┌──

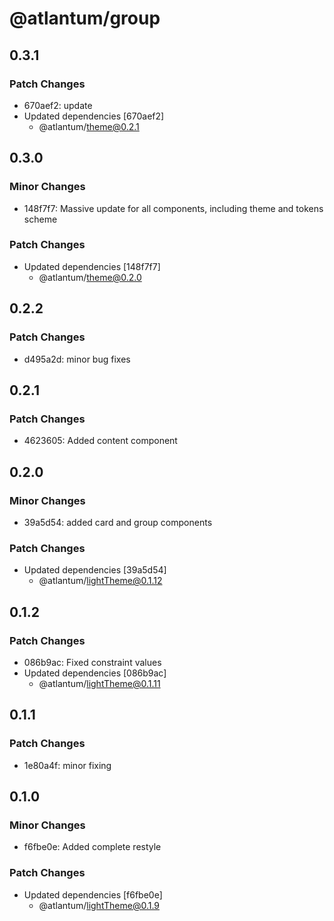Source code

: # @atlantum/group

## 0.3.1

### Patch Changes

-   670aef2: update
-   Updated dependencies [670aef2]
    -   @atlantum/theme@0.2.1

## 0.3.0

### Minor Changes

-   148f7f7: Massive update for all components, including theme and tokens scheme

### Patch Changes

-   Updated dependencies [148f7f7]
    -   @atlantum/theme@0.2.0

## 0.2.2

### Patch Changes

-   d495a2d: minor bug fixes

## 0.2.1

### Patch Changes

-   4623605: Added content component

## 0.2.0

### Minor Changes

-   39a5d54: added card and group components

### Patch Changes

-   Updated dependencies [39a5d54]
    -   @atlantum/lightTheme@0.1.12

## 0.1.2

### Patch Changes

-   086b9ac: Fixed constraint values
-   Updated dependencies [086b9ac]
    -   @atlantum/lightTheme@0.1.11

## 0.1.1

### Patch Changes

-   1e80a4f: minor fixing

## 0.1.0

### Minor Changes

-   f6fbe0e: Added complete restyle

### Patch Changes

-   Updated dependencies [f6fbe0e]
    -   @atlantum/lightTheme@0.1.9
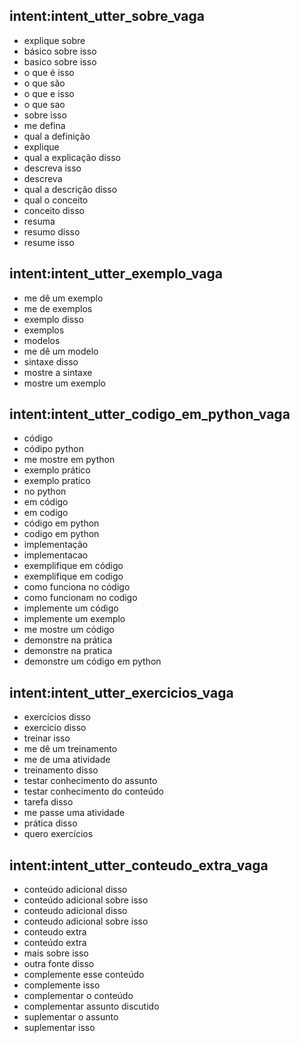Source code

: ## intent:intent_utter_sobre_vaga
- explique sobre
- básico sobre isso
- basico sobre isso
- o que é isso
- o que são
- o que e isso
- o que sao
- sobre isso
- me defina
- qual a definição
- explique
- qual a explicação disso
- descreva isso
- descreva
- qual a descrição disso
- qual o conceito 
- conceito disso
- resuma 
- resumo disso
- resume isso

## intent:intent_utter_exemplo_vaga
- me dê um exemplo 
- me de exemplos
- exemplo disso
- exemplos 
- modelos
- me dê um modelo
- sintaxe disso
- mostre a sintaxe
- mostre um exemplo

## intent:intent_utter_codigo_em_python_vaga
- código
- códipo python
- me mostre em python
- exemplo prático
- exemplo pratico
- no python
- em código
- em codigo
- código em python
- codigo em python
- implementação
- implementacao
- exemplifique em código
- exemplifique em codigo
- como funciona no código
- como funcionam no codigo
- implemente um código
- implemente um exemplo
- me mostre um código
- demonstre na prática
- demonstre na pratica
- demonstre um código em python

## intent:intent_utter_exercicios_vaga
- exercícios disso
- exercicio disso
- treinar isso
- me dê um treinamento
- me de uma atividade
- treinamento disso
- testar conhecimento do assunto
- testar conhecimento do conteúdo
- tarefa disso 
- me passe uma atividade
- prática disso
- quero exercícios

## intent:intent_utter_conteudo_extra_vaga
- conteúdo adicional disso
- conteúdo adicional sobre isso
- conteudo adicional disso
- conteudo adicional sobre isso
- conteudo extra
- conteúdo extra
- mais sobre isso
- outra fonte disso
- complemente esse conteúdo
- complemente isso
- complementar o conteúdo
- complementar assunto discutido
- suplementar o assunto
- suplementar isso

└──
┌──

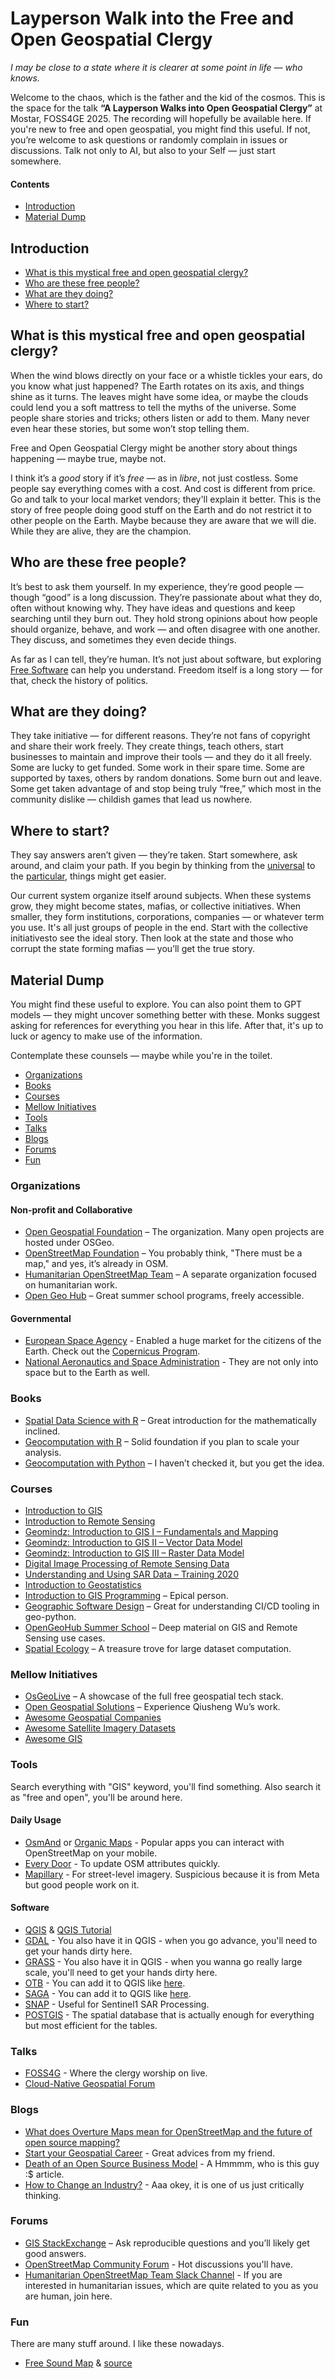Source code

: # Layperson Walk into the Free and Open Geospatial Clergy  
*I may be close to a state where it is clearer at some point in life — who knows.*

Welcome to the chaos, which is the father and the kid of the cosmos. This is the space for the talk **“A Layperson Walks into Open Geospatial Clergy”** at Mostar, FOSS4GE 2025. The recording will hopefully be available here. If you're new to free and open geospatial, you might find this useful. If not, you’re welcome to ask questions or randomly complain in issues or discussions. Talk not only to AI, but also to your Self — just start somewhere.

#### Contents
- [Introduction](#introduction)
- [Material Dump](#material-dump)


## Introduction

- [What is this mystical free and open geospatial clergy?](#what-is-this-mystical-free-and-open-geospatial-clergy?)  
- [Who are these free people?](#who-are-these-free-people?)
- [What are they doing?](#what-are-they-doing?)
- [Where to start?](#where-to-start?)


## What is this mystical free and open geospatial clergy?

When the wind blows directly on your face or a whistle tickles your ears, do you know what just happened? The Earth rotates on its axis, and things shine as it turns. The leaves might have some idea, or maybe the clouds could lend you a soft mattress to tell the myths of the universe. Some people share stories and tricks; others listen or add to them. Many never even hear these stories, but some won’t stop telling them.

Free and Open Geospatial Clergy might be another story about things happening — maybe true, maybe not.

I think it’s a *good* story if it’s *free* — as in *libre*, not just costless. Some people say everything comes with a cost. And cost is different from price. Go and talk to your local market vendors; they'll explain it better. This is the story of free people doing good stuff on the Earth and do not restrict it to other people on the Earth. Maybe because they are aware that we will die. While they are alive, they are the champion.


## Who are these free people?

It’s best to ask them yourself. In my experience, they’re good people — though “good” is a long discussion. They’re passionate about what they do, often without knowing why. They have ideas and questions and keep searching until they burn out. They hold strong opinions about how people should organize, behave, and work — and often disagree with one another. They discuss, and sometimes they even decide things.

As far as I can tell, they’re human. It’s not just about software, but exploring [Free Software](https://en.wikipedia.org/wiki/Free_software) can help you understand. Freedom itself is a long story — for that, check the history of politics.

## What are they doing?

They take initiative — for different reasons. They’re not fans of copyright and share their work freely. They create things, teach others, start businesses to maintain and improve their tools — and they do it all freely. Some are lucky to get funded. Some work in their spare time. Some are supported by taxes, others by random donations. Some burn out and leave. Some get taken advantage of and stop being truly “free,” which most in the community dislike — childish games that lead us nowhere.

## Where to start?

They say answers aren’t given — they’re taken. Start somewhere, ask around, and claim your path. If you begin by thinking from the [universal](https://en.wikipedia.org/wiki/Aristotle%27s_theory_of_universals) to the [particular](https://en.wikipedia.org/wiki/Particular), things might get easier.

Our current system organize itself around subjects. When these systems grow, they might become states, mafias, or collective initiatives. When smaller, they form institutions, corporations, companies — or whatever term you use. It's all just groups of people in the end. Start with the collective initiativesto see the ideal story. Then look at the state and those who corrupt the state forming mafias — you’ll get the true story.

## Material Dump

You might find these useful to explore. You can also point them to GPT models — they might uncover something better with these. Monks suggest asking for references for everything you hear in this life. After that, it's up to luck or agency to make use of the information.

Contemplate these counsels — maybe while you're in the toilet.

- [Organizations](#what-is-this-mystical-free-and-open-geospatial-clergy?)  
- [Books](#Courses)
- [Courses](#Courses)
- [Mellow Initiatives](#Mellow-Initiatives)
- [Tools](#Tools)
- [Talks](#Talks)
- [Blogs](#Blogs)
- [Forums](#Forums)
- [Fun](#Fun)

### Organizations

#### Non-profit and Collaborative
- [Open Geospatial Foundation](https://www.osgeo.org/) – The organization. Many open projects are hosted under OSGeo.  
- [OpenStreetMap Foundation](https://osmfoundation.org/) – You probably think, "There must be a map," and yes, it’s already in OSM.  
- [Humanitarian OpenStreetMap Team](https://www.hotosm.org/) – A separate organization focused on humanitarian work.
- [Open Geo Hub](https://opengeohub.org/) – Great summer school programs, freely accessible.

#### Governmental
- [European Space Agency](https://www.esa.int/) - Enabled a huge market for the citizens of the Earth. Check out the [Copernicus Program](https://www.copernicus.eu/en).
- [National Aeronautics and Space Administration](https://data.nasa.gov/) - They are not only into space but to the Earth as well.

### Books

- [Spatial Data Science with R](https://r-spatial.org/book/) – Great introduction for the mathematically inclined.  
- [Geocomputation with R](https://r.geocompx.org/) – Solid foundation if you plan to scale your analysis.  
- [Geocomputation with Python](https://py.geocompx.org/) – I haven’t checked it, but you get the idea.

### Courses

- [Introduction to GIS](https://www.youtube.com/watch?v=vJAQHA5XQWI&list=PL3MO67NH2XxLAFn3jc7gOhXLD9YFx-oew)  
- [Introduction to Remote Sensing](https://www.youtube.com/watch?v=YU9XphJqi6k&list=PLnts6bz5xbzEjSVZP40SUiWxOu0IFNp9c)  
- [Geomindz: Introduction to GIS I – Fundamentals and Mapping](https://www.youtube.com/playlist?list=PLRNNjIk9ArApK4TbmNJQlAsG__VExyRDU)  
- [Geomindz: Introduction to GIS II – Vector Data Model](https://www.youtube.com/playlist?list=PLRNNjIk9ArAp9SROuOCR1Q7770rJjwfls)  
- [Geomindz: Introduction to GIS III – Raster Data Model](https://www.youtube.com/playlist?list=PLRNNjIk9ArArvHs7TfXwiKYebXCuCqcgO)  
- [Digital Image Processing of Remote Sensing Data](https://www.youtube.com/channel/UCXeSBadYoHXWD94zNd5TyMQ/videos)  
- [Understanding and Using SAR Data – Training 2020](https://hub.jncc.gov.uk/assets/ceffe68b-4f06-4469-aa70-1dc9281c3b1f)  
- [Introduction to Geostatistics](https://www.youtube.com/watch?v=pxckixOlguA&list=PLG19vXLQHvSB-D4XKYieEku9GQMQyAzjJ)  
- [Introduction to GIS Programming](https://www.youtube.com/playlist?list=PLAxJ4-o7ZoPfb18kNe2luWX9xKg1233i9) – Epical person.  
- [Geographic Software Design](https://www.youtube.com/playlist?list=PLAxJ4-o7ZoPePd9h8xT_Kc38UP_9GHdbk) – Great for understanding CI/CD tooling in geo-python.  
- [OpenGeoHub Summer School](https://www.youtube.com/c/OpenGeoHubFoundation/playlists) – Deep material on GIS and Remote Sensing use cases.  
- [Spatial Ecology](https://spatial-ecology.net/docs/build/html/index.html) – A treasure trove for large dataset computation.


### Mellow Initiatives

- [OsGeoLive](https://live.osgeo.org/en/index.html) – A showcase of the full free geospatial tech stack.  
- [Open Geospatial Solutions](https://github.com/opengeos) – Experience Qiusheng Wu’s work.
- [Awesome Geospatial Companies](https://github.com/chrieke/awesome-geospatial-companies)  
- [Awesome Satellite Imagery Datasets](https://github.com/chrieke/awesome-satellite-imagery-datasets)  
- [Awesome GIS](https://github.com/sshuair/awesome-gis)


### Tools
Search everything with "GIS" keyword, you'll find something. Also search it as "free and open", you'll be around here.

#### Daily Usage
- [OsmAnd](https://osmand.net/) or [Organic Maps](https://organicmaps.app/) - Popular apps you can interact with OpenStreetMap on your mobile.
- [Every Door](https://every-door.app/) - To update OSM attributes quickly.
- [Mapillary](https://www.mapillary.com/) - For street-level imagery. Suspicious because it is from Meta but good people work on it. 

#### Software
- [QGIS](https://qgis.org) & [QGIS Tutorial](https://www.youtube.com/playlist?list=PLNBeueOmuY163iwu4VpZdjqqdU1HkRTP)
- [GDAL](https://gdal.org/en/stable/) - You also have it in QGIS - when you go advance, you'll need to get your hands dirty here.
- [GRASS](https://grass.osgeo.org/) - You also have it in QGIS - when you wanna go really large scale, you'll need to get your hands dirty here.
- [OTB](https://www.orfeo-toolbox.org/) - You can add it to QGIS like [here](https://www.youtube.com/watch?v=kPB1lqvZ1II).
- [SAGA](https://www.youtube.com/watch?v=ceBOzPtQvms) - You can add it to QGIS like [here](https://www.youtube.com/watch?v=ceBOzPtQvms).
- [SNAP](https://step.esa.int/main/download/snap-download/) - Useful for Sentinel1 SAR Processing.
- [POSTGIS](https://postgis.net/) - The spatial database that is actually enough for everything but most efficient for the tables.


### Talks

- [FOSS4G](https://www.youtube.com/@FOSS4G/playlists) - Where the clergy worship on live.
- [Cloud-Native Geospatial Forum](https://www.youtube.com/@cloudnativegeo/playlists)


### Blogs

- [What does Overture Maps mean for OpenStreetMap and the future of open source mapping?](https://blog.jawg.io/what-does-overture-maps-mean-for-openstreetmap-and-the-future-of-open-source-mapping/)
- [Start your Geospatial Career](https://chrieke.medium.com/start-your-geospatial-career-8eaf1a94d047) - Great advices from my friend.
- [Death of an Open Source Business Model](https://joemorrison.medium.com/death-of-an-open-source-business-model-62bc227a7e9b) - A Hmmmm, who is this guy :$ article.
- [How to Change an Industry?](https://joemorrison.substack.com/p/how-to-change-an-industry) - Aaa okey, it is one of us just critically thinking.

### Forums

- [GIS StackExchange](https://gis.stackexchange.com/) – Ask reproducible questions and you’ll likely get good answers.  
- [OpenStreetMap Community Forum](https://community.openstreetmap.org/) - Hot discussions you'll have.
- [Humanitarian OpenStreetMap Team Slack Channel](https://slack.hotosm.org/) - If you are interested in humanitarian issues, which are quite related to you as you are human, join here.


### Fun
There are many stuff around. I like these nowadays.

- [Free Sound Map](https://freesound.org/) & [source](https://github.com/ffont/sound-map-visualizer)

└──
┌──

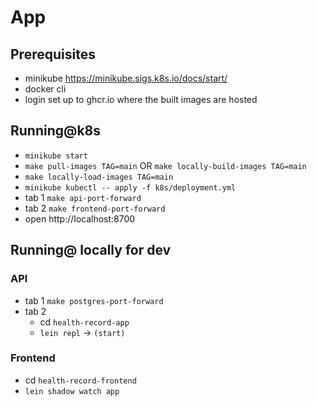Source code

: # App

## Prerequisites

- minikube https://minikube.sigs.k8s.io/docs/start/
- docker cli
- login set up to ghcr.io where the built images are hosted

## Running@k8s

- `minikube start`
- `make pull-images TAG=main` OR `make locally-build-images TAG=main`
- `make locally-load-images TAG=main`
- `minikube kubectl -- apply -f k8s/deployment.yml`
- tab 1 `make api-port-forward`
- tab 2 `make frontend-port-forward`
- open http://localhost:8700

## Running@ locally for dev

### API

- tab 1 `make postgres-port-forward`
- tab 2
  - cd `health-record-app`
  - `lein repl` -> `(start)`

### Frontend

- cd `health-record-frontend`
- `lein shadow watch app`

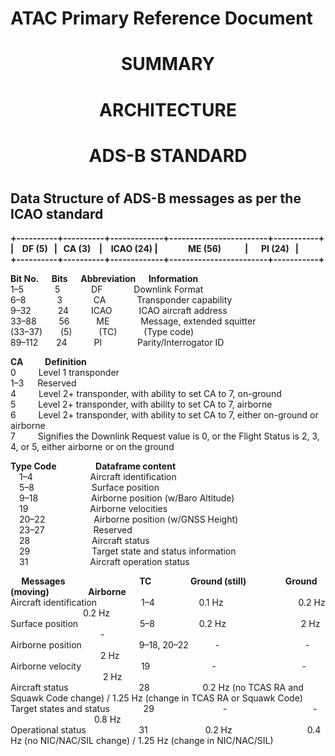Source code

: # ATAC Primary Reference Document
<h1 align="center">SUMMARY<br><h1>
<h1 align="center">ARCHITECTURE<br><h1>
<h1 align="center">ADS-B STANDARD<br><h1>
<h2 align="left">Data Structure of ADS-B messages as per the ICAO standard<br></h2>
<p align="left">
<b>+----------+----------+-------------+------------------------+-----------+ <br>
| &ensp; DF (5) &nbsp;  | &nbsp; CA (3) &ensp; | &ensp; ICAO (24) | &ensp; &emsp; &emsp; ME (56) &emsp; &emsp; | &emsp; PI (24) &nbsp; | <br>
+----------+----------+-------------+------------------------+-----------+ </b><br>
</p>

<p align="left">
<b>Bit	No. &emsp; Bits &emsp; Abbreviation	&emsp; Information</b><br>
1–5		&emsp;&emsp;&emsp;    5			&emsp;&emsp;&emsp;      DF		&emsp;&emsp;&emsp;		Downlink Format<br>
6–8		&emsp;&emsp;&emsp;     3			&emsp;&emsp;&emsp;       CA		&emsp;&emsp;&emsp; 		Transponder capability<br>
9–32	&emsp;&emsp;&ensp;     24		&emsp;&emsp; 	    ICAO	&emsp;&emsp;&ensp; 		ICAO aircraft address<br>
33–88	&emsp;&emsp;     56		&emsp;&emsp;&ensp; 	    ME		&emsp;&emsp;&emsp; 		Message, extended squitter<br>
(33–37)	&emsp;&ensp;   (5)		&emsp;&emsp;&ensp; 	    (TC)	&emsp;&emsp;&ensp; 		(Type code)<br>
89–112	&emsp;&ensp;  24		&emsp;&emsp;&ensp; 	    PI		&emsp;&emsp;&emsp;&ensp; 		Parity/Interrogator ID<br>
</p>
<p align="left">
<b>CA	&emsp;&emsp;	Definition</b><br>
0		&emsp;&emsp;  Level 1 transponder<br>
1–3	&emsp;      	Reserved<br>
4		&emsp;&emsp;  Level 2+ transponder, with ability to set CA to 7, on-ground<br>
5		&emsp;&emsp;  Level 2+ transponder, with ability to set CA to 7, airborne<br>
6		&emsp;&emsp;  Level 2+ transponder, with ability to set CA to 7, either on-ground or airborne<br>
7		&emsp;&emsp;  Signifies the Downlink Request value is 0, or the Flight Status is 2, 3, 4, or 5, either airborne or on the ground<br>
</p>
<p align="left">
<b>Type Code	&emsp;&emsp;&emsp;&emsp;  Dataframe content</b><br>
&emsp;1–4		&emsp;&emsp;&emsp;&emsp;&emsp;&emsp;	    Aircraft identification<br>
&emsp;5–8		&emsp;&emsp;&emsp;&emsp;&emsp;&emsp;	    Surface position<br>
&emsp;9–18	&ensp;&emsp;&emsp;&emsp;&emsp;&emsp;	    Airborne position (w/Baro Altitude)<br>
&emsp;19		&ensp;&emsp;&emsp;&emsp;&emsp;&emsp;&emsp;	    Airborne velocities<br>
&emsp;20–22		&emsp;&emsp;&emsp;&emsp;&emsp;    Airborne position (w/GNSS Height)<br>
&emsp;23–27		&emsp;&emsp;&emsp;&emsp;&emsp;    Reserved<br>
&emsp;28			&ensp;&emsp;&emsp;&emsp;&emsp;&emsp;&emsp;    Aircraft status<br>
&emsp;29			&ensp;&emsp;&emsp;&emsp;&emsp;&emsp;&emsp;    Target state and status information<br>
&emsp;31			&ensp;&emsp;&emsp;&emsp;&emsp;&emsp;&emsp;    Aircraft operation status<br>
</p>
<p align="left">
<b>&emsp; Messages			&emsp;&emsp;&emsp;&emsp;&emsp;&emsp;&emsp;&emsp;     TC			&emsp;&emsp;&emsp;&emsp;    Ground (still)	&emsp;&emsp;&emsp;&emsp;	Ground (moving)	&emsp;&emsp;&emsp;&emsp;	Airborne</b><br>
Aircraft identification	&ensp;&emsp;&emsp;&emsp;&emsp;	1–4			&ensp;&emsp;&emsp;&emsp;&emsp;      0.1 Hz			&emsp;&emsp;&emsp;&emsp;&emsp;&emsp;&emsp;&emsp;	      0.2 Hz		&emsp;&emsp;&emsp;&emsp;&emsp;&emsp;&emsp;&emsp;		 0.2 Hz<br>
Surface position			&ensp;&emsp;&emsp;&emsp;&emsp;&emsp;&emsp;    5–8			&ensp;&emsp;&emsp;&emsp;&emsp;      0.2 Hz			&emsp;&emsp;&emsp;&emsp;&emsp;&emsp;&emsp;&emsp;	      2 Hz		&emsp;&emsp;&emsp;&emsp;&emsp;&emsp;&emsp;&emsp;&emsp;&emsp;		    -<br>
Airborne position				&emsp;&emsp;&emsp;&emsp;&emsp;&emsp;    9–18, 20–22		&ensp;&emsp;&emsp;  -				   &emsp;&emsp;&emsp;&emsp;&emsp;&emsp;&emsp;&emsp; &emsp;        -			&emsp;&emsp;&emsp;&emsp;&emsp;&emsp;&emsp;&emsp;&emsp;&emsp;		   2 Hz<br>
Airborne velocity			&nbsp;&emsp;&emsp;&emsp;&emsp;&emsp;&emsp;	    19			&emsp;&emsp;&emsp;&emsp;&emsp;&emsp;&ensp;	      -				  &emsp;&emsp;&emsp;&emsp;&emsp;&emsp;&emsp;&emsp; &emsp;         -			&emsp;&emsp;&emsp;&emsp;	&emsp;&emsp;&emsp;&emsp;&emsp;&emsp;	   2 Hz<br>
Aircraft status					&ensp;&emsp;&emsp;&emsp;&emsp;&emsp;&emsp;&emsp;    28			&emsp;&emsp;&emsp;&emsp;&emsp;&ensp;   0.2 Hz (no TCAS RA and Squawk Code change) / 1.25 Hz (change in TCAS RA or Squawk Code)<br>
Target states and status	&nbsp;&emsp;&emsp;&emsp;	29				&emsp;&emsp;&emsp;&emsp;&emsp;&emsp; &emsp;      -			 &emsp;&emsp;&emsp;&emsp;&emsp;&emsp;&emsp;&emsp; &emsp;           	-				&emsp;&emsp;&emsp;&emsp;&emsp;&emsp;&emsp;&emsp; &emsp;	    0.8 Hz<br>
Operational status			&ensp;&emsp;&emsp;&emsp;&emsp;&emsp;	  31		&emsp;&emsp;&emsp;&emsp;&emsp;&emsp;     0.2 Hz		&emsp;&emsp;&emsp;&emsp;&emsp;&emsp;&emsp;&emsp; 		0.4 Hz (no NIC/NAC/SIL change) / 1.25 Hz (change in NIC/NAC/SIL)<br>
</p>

└──

#### Task instructions:
In your answer, include only the lines above starting at the line that holds "- me dê um exemplo" and ending at the line that holds "- suplementar isso", copied exactly.

#### Solution below:
- me dê um exemplo 
- me de exemplos
- exemplo disso
- exemplos 
- modelos
- me dê um modelo
- sintaxe disso
- mostre a sintaxe
- mostre um exemplo

## intent:intent_utter_codigo_em_python_vaga
- código
- códipo python
- me mostre em python
- exemplo prático
- exemplo pratico
- no python
- em código
- em codigo
- código em python
- codigo em python
- implementação
- implementacao
- exemplifique em código
- exemplifique em codigo
- como funciona no código
- como funcionam no codigo
- implemente um código
- implemente um exemplo
- me mostre um código
- demonstre na prática
- demonstre na pratica
- demonstre um código em python

## intent:intent_utter_exercicios_vaga
- exercícios disso
- exercicio disso
- treinar isso
- me dê um treinamento
- me de uma atividade
- treinamento disso
- testar conhecimento do assunto
- testar conhecimento do conteúdo
- tarefa disso 
- me passe uma atividade
- prática disso
- quero exercícios

## intent:intent_utter_conteudo_extra_vaga
- conteúdo adicional disso
- conteúdo adicional sobre isso
- conteudo adicional disso
- conteudo adicional sobre isso
- conteudo extra
- conteúdo extra
- mais sobre isso
- outra fonte disso
- complemente esse conteúdo
- complemente isso
- complementar o conteúdo
- complementar assunto discutido
- suplementar o assunto
- suplementar isso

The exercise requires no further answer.